Heh, yup. Both 2001 and 2010 came up for me as sober reflections on how far out popular scientific imagination is from actual scientific reality. Not just the utter, utter failure of the space race to have enabled casual space flights to the moon, let alone a manned flight to Jupiter, but also the totally false expectations placed on my own science - Artificial Intelligence. It always makes me crack up that people have their expectations and imaginations of this kind of science set up by such creations as HAL, who say things like "No HAL 9000 has ever made a mistake", and here I am writing software in which the number of mistakes it makes in identifying penis-enlargement spam is simply an adjustable constant, depending on how much you care. I can't think of a software system ever delivered that wasn't chock full of bugs, let alone stuff that deals with complex problems that suggest an Artificial Intelligence solution.
We're still not even close to just talking to our computers to get stuff done. Just getting them to type up what we're saying is hard enough.

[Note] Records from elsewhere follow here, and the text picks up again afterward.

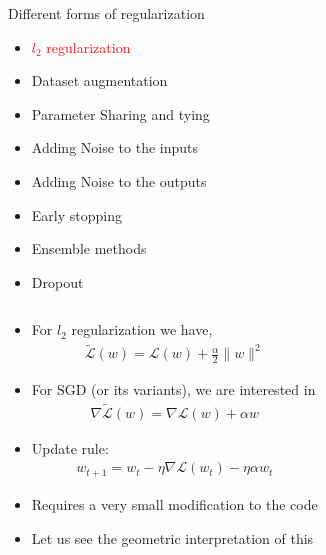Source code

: 	\begin{frame}
\end{frame}

\begin{frame}
	\vspace{4em}
	\begin{overlayarea}{\textwidth}{\textheight}
		\begin{block}{Different forms of regularization}
			\begin{itemize}
				\item \textcolor{red}{$l_2$ regularization}
				\item Dataset augmentation
				\item Parameter Sharing and tying
				\item Adding Noise to the inputs 
				\item Adding Noise to the outputs
				\item Early stopping
				\item Ensemble methods
				\item Dropout
			\end{itemize}
		\end{block}
	\end{overlayarea}
\end{frame}

	
\begin{frame}
	\begin{columns}
		\column{\textwidth}
		\vspace{2em}
		\begin{overlayarea}{\textwidth}{\textheight}
			\begin{itemize}
				\item<1-> For $l_2$ regularization we have,
				\begin{align*} 
					\widetilde{\mathscr{L}}(w) = \mathscr{L}(w) + \frac{\alpha}{2} \|w\|^2
				\end{align*}
				\item<2-> For SGD (or its variants), we are interested in
				\begin{align*}
					\nabla \widetilde{\mathscr{L}}(w) =  \nabla \mathscr{L}(w) + \alpha w
				\end{align*}
				\item<3-> Update rule:
				\begin{align*}
				w_{t+1} = w_t - \eta \nabla \mathscr{L}(w_t) - \eta \alpha w_t
				\end{align*}
				\item<4-> Requires a very small modification to the code
									
				\item<5-> Let us see the geometric interpretation of this
			\end{itemize}
		\end{overlayarea}
	\end{columns}
\end{frame}
	
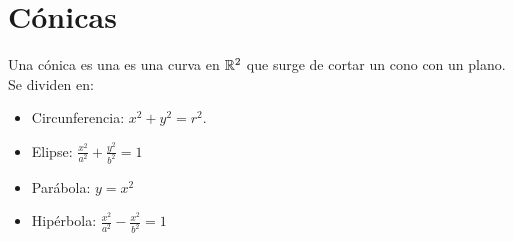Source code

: \documentclass{article}
\begin{document}
\section{Cónicas}
Una cónica es una es una curva en $\mathbb{R}^2$ que surge de cortar un cono con un plano.
Se dividen en:
\begin{itemize}
	\item Circunferencia: $x^2 + y^2 = r^2$.
	\item Elipse: $\frac{x^2}{a^2} + \frac{y^2}{b^2} = 1$
	\item Parábola: $y = x^2$
	\item Hipérbola: $\frac{x^2}{a^2} - \frac{x^2}{b^2} = 1$
\end{itemize}
\end{document}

As for the whole USA vs Russia thing in 2010, that was out of date within 6 years of the movie, and no mention was ever made in either film of the actual technology juggernaut of the next 20 years - the internet - which did actually exist at the time.
I found I really disliked that movie, upon reflection. 2001 was ground breaking. 2010 was a sell-out, with a cheezy finish. At least Clark was visionary enough in 2001 to see that our first contact with super advanced aliens was going to be something that couldn't be summed up by simple human understanding and cheap political messages.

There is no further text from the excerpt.